Once upon a time every professional golfer looked the same on the greens. Their grips were conventional and their putters looked like, well, putters, rather than broomsticks or garden equipment.



That was then, and this is now. The tournaments that played out on the PGA, Champions and Nationwide Tours this weekend told the tale.



Jim Furyk won the Verizon Heritage at the Harbour Town Golf Links in Hilton Head Island, using the cross-handed grip that he's stuck with all his career. Furyk tried it many years ago, he liked it, and he's won 15 PGA Tour events, including the 2003 U.S. Open, with it. His win at Harbour Town was further evidence that a cross-handed grip is one way of keeping the fingers quiet at impact on the putting stroke.

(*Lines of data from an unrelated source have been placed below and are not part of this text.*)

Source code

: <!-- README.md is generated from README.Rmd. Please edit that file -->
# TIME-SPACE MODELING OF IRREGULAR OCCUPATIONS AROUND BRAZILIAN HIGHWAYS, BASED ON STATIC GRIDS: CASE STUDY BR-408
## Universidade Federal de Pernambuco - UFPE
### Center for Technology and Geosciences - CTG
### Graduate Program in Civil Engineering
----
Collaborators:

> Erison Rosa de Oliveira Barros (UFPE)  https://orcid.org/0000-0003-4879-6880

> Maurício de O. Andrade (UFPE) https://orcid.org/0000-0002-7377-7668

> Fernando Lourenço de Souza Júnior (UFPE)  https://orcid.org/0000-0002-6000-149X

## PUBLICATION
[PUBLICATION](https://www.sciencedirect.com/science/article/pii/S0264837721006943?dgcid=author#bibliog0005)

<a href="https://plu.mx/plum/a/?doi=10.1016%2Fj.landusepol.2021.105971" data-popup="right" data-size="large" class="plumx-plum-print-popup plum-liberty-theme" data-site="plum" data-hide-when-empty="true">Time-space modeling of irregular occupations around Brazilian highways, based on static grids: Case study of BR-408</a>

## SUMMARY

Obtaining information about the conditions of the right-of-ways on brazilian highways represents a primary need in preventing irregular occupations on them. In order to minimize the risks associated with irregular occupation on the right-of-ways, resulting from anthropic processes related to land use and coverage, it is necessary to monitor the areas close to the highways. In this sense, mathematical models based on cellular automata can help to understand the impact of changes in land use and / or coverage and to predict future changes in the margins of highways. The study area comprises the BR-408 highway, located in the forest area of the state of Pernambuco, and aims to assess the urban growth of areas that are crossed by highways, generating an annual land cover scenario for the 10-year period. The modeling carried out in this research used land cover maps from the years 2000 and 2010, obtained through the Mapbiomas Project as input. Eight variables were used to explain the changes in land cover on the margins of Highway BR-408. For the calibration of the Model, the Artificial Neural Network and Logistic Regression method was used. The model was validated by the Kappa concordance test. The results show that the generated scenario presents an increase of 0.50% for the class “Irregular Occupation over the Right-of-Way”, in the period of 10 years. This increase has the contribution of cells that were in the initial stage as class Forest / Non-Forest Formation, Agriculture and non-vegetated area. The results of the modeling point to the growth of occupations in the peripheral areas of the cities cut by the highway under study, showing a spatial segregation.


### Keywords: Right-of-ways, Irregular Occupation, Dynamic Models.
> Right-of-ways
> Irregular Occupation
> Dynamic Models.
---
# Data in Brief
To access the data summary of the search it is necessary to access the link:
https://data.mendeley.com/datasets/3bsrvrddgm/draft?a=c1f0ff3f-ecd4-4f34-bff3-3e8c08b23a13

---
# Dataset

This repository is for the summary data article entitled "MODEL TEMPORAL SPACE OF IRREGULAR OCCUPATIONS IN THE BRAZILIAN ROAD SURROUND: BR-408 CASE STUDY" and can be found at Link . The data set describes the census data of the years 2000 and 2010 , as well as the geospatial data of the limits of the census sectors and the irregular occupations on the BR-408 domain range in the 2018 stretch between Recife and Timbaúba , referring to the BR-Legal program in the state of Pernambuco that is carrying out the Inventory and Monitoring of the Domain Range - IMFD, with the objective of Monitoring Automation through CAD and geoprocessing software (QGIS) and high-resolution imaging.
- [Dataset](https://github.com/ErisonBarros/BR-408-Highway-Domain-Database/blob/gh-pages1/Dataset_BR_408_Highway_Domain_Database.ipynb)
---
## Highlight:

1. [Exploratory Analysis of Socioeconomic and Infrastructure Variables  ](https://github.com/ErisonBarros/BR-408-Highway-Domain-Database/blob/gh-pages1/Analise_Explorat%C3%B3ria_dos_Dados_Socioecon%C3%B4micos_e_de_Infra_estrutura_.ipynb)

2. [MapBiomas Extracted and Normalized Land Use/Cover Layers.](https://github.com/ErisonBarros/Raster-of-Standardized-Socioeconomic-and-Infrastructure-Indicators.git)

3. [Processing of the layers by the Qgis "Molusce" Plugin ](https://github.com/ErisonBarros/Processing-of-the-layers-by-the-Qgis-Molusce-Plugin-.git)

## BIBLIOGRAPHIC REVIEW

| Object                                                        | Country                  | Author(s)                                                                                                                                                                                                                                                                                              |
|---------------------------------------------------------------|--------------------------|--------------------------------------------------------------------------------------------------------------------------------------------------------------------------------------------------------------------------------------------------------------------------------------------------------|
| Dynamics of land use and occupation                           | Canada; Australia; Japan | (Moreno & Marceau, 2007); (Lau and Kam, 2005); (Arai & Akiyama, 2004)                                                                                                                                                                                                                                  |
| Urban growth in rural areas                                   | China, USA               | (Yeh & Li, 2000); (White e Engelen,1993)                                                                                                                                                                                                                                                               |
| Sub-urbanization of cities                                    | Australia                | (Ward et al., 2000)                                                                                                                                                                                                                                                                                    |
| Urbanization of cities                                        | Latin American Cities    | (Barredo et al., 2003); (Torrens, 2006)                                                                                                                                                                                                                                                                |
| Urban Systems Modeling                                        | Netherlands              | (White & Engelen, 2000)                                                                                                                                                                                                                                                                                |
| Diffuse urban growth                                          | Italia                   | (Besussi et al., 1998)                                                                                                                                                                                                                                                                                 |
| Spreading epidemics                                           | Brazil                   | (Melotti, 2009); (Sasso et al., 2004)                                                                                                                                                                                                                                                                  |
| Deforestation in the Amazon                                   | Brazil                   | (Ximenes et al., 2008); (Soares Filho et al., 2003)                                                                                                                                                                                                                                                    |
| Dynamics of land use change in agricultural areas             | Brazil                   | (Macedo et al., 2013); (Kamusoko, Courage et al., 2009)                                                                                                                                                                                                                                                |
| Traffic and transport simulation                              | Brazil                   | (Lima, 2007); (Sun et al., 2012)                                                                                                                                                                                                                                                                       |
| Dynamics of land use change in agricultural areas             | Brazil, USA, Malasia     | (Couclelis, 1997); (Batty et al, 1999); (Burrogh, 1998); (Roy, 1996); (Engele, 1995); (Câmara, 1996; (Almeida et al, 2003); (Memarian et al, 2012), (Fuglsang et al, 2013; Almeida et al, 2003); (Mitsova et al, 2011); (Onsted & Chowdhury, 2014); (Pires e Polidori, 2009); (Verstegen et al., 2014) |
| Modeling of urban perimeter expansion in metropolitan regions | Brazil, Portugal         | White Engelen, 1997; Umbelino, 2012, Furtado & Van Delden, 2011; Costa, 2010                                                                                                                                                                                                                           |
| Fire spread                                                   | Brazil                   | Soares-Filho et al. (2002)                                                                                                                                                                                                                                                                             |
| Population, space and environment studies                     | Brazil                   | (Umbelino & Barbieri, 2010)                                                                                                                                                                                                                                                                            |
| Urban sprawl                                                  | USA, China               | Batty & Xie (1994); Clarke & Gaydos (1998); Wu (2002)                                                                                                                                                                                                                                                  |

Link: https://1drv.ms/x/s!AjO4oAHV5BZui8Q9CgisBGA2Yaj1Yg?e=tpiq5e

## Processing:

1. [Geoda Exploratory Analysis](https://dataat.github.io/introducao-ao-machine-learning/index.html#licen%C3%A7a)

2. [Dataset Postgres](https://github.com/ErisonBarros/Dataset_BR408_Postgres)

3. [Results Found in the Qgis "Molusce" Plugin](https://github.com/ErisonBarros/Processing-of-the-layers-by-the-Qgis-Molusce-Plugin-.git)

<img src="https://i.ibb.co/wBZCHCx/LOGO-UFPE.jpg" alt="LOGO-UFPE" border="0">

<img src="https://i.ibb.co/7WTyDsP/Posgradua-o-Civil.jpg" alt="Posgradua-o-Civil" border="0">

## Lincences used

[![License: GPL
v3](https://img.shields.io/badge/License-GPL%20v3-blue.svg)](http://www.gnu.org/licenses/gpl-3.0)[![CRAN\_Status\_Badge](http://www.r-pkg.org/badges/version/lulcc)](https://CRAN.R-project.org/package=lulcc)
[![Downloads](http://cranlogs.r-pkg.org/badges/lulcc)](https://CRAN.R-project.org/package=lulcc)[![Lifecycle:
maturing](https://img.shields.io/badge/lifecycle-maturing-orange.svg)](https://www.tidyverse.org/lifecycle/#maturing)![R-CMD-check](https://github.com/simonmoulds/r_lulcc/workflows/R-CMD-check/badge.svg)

Then there was the Champions Tour event in Lutz, Fla. It's called the Outback Steakhouse Pro-Am, and Bernhard Langer won. He won without playing what was supposed to be today's final round, because heavy rain ended any chance of getting the round in.



Now, Langer is probably the primary example of a golfer who has battled with the putting yips and overcome them. He's overcome the yips at least four times in his career. He's an advocate of the long putter, also called the broomstick. He anchors the grip end of the putter against his chest and he tames his hands, wrists and fingers, and he makes putts.



Langer won the 1985 and 1993 Masters, on those scary greens at the Augusta National Golf Club. Enough said. Maybe everybody should go to the long putter. It promotes a pendulum stroke, which, supposedly, has less margin of error than a stroke that swings.



But wait. Tom Watson, who finished second in last July's Open Championship and tied for 18th in the Masters last week, thinks the long putter should be declared illegal. "It's not a stroke of golf,"

he says of the putting style that results from having one end of the putter fixed.



So Watson sticks with the conventional putter. He missed a putt of about six feet on the last green at the Open, of course. The putt was not pretty. But you have to hand it to Watson. He's 60 and he's still playing excellent golf, even against players more than half his age.

He does it the old way. Watson has won eight majors the old way.



Three-time major champion Nick Price, meanwhile, changed not long ago to the long putter and has been contending regularly on the Champions Tour. He says the long putter has made him confident on the greens after too long a spell feeling he couldn't make putts.



This brings us to the Nationwide Tour's Fresh Charity Classic at the TPC Stonebrae in Hayward, Calif. Brantford, Ont.'s David Hearn is a superb ball-striker, but he's struggled on the greens. Hearn has gone to the long putter and worked with his swing coach Ralph Bauer to get used to it.



Hearn putted beautifully while shooting 64-65-69-67 to finish second by a shot to Fresno, Calif.'s Kevin Chappell in the Fresh Charity.

Well, he putted beautifully until he didn't. Hearn missed putts inside six feet on the 15th and 16th holes to lose the one-shot lead he held over Chappell. Still, he'll come away feeling he's done the right thing in going to the long putter.



There you go, the long and the short of putting. These days, a threesome of tour players might feature three wildly different putters and three odd-looking grips-you've heard of the claw, certainly.



Somebody once said that the man who can putt is a match for anybody and the man who can't putt is a match for nobody. No wonder there are so many ways to get the ball into the hole. Or to try to, anyway.